TASK DIRECTIONS: Repeat the data exactly. Pictures are not part of the copy.

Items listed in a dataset
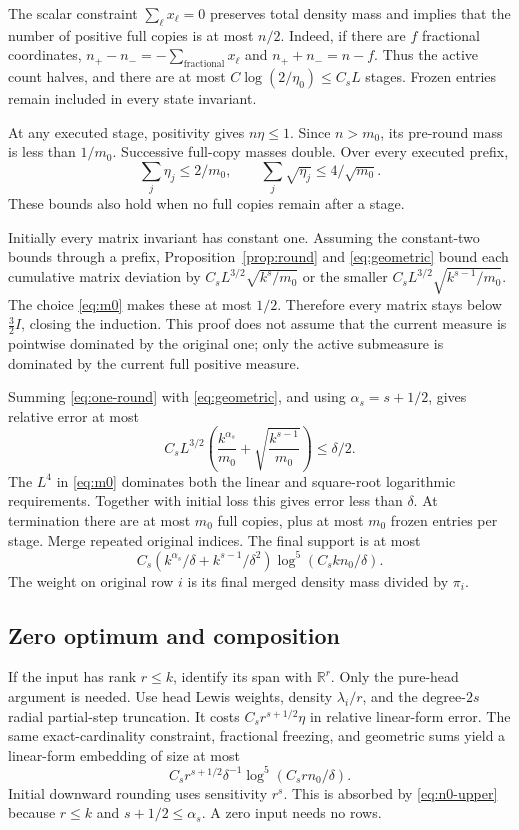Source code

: \documentclass[11pt]{article}
\theoremstyle{remark}\newtheorem{remark}[theorem]{Remark}
\newcommand{\R}{\mathbb R}\newcommand{\E}{\mathbb E}\newcommand{\Prob}{\mathbb P}
\begin{document}
The scalar constraint $\sum_\ell x_\ell=0$ preserves total density mass and implies that the number of positive full copies is at most $n/2$. Indeed, if there are $f$ fractional coordinates, $n_+-n_-=-\sum_{\mathrm{fractional}}x_\ell$ and $n_++n_-=n-f$. Thus the active count halves, and there are at most $C\log(2/\eta_0)\le C_sL$ stages. Frozen entries remain included in every state invariant.

At any executed stage, positivity gives $n\eta\le1$. Since $n>m_0$, its pre-round mass is less than $1/m_0$. Successive full-copy masses double. Over every executed prefix,
\begin{equation}\label{eq:geometric}
 \sum_j\eta_j\le2/m_0,\qquad \sum_j\sqrt{\eta_j}\le4/\sqrt{m_0}.
\end{equation}
These bounds also hold when no full copies remain after a stage.

Initially every matrix invariant has constant one. Assuming the constant-two bounds through a prefix, Proposition~\ref{prop:round} and \eqref{eq:geometric} bound each cumulative matrix deviation by $C_sL^{3/2}\sqrt{k^s/m_0}$ or the smaller $C_sL^{3/2}\sqrt{k^{s-1}/m_0}$. The choice \eqref{eq:m0} makes these at most $1/2$. Therefore every matrix stays below $\frac32I$, closing the induction. This proof does not assume that the current measure is pointwise dominated by the original one; only the active submeasure is dominated by the current full positive measure.

Summing \eqref{eq:one-round} with \eqref{eq:geometric}, and using $\alpha_s=s+1/2$, gives relative error at most
\begin{equation}\label{eq:total-error}
 C_s L^{3/2}\left(\frac{k^{\alpha_s}}{m_0}+
 \sqrt{\frac{k^{s-1}}{m_0}}\right)\le\delta/2.
\end{equation}
The $L^4$ in \eqref{eq:m0} dominates both the linear and square-root logarithmic requirements. Together with initial loss this gives error less than $\delta$. At termination there are at most $m_0$ full copies, plus at most $m_0$ frozen entries per stage. Merge repeated original indices. The final support is at most
\begin{equation}\label{eq:n0-upper}
 C_s\left(k^{\alpha_s}/\delta+k^{s-1}/\delta^2\right)
 \log^5(C_s k n_0/\delta).
\end{equation}
The weight on original row $i$ is its final merged density mass divided by $\pi_i$.

\subsection{Zero optimum and composition}
If the input has rank $r\le k$, identify its span with $\R^r$. Only the pure-head argument is needed. Use head Lewis weights, density $\lambda_i/r$, and the degree-$2s$ radial partial-step truncation. It costs $C_s r^{s+1/2}\eta$ in relative linear-form error. The same exact-cardinality constraint, fractional freezing, and geometric sums yield a linear-form embedding of size at most
\[
 C_s r^{s+1/2}\delta^{-1}\log^5(C_srn_0/\delta).
\]
Initial downward rounding uses sensitivity $r^s$. This is absorbed by \eqref{eq:n0-upper} because $r\le k$ and $s+1/2\le\alpha_s$. A zero input needs no rows.
\end{document}
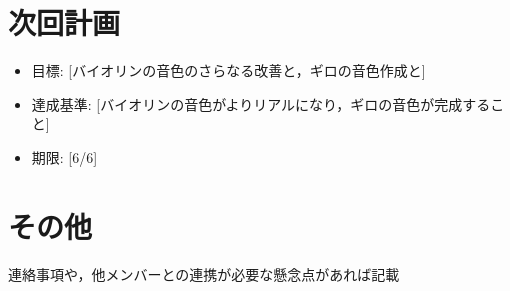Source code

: \documentclass[uplatex,dvipdfmx]{jlreq}
\begin{document}
\section{次回計画}
\begin{itemize}
    \item  目標: [バイオリンの音色のさらなる改善と，ギロの音色作成と]
    \item  達成基準: [バイオリンの音色がよりリアルになり，ギロの音色が完成すること]
    \item  期限: [6/6]
\end{itemize}

\section{その他}
連絡事項や，他メンバーとの連携が必要な懸念点があれば記載
\end{document}
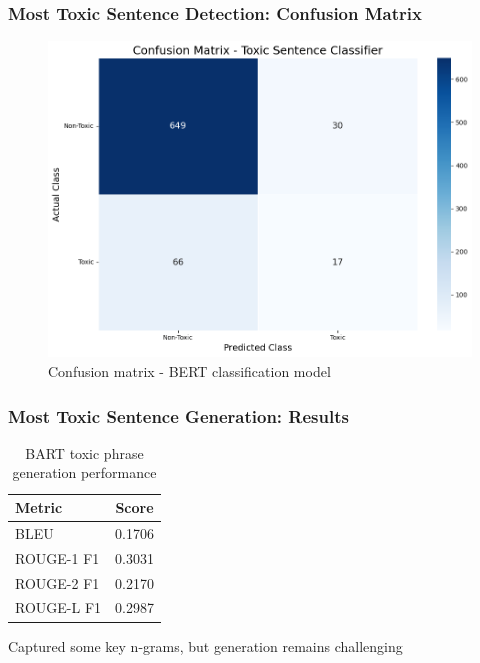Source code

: \documentclass[aspectratio=169,xcolor=dvipsnames]{beamer}
\begin{document}
\begin{frame}
\frametitle{Most Toxic Sentence Detection: Confusion Matrix}

\begin{figure}
\centering
\includegraphics[width=0.6\linewidth]{figures/bert_toxic_confusion_matrix.png}
\caption{Confusion matrix - BERT classification model}
\end{figure}

\end{frame}

\begin{frame}
\frametitle{Most Toxic Sentence Generation: Results}

\begin{table}
\centering
\begin{tabular}{lc}
\toprule
\textbf{Metric} & \textbf{Score} \\
\midrule
BLEU & 0.1706 \\
ROUGE-1 F1 & 0.3031 \\
ROUGE-2 F1 & 0.2170 \\
ROUGE-L F1 & 0.2987 \\
\bottomrule
\end{tabular}
\caption{BART toxic phrase generation performance}
\end{table}

\vspace{0.2cm}
\begin{center}
\colorbox{green!10}{\parbox{0.8\linewidth}{\centering Captured some key n-grams, but generation remains challenging}}
\end{center}

\end{frame}
\end{document}
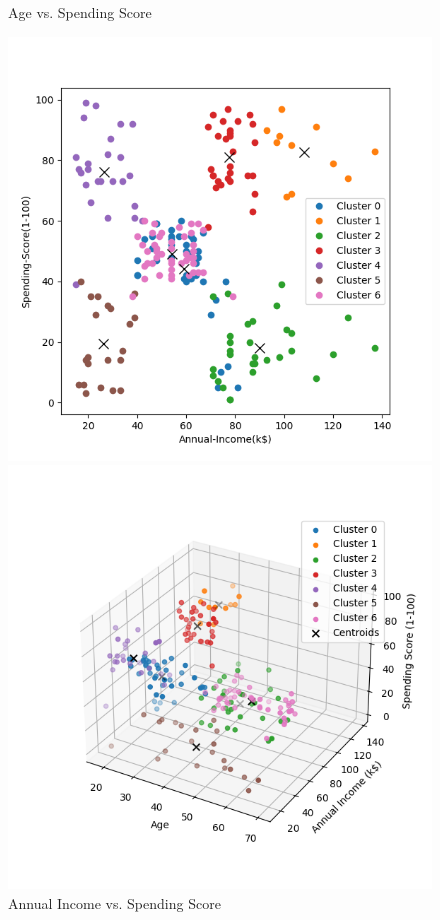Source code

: \documentclass[8pt]{article}
\begin{document}
\begin{figure}[H]
\begin{minipage}{0.32\textwidth}
        \caption{Age vs. Spending Score}
        \label{fig: Age vs. Spending Score k7 rand14}
    \end{minipage}
    \hfill
    \begin{minipage}{0.32\textwidth}
        \centering
        \includegraphics[width=\textwidth]{./Prob4/out/task1_rand14/images/cluster_result_k7_1_2.png}
        \caption{Annual Income vs. Spending Score}
        \label{fig: Annual Income vs. Spending Score k7 rand14}
    \end{minipage}
    \hfill
    \begin{minipage}{0.32\textwidth}
        \centering
        \includegraphics[width=\textwidth]{./Prob4/out/task1_rand14/images/cluster_result_k7_3d.png}

\end{minipage}
\end{figure}
\end{document}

RESULT BELOW:
Source code

: \documentclass[11pt]{article}
\theoremstyle{remark}\newtheorem{remark}[theorem]{Remark}
\newcommand{\R}{\mathbb R}\newcommand{\E}{\mathbb E}\newcommand{\Prob}{\mathbb P}
\begin{document}
The scalar constraint $\sum_\ell x_\ell=0$ preserves total density mass and implies that the number of positive full copies is at most $n/2$. Indeed, if there are $f$ fractional coordinates, $n_+-n_-=-\sum_{\mathrm{fractional}}x_\ell$ and $n_++n_-=n-f$. Thus the active count halves, and there are at most $C\log(2/\eta_0)\le C_sL$ stages. Frozen entries remain included in every state invariant.

At any executed stage, positivity gives $n\eta\le1$. Since $n>m_0$, its pre-round mass is less than $1/m_0$. Successive full-copy masses double. Over every executed prefix,
\begin{equation}\label{eq:geometric}
 \sum_j\eta_j\le2/m_0,\qquad \sum_j\sqrt{\eta_j}\le4/\sqrt{m_0}.
\end{equation}
These bounds also hold when no full copies remain after a stage.

Initially every matrix invariant has constant one. Assuming the constant-two bounds through a prefix, Proposition~\ref{prop:round} and \eqref{eq:geometric} bound each cumulative matrix deviation by $C_sL^{3/2}\sqrt{k^s/m_0}$ or the smaller $C_sL^{3/2}\sqrt{k^{s-1}/m_0}$. The choice \eqref{eq:m0} makes these at most $1/2$. Therefore every matrix stays below $\frac32I$, closing the induction. This proof does not assume that the current measure is pointwise dominated by the original one; only the active submeasure is dominated by the current full positive measure.

Summing \eqref{eq:one-round} with \eqref{eq:geometric}, and using $\alpha_s=s+1/2$, gives relative error at most
\begin{equation}\label{eq:total-error}
 C_s L^{3/2}\left(\frac{k^{\alpha_s}}{m_0}+
 \sqrt{\frac{k^{s-1}}{m_0}}\right)\le\delta/2.
\end{equation}
The $L^4$ in \eqref{eq:m0} dominates both the linear and square-root logarithmic requirements. Together with initial loss this gives error less than $\delta$. At termination there are at most $m_0$ full copies, plus at most $m_0$ frozen entries per stage. Merge repeated original indices. The final support is at most
\begin{equation}\label{eq:n0-upper}
 C_s\left(k^{\alpha_s}/\delta+k^{s-1}/\delta^2\right)
 \log^5(C_s k n_0/\delta).
\end{equation}
The weight on original row $i$ is its final merged density mass divided by $\pi_i$.

\subsection{Zero optimum and composition}
If the input has rank $r\le k$, identify its span with $\R^r$. Only the pure-head argument is needed. Use head Lewis weights, density $\lambda_i/r$, and the degree-$2s$ radial partial-step truncation. It costs $C_s r^{s+1/2}\eta$ in relative linear-form error. The same exact-cardinality constraint, fractional freezing, and geometric sums yield a linear-form embedding of size at most
\[
 C_s r^{s+1/2}\delta^{-1}\log^5(C_srn_0/\delta).
\]
Initial downward rounding uses sensitivity $r^s$. This is absorbed by \eqref{eq:n0-upper} because $r\le k$ and $s+1/2\le\alpha_s$. A zero input needs no rows.
\end{document}
Source code

: \documentclass[uplatex,dvipdfmx]{jlreq}
\begin{document}
\section{次回計画}
\begin{itemize}
    \item  目標: [バイオリンの音色のさらなる改善と，ギロの音色作成と]
    \item  達成基準: [バイオリンの音色がよりリアルになり，ギロの音色が完成すること]
    \item  期限: [6/6]
\end{itemize}

\section{その他}
連絡事項や，他メンバーとの連携が必要な懸念点があれば記載
\end{document}
Source code

: \documentclass[aspectratio=169,xcolor=dvipsnames]{beamer}
\begin{document}
\begin{frame}
\frametitle{Most Toxic Sentence Detection: Confusion Matrix}

\begin{figure}
\centering
\includegraphics[width=0.6\linewidth]{figures/bert_toxic_confusion_matrix.png}
\caption{Confusion matrix - BERT classification model}
\end{figure}

\end{frame}

\begin{frame}
\frametitle{Most Toxic Sentence Generation: Results}

\begin{table}
\centering
\begin{tabular}{lc}
\toprule
\textbf{Metric} & \textbf{Score} \\
\midrule
BLEU & 0.1706 \\
ROUGE-1 F1 & 0.3031 \\
ROUGE-2 F1 & 0.2170 \\
ROUGE-L F1 & 0.2987 \\
\bottomrule
\end{tabular}
\caption{BART toxic phrase generation performance}
\end{table}

\vspace{0.2cm}
\begin{center}
\colorbox{green!10}{\parbox{0.8\linewidth}{\centering Captured some key n-grams, but generation remains challenging}}
\end{center}

\end{frame}
\end{document}
Source code

: \documentclass[8pt]{article}
\begin{document}
\begin{figure}[H]
\begin{minipage}{0.32\textwidth}
        \caption{Age vs. Spending Score}
        \label{fig: Age vs. Spending Score k7 rand14}
    \end{minipage}
    \hfill
    \begin{minipage}{0.32\textwidth}
        \centering
        \includegraphics[width=\textwidth]{./Prob4/out/task1_rand14/images/cluster_result_k7_1_2.png}
        \caption{Annual Income vs. Spending Score}
        \label{fig: Annual Income vs. Spending Score k7 rand14}
    \end{minipage}
    \hfill
    \begin{minipage}{0.32\textwidth}
        \centering
        \includegraphics[width=\textwidth]{./Prob4/out/task1_rand14/images/cluster_result_k7_3d.png}

\end{minipage}
\end{figure}
\end{document}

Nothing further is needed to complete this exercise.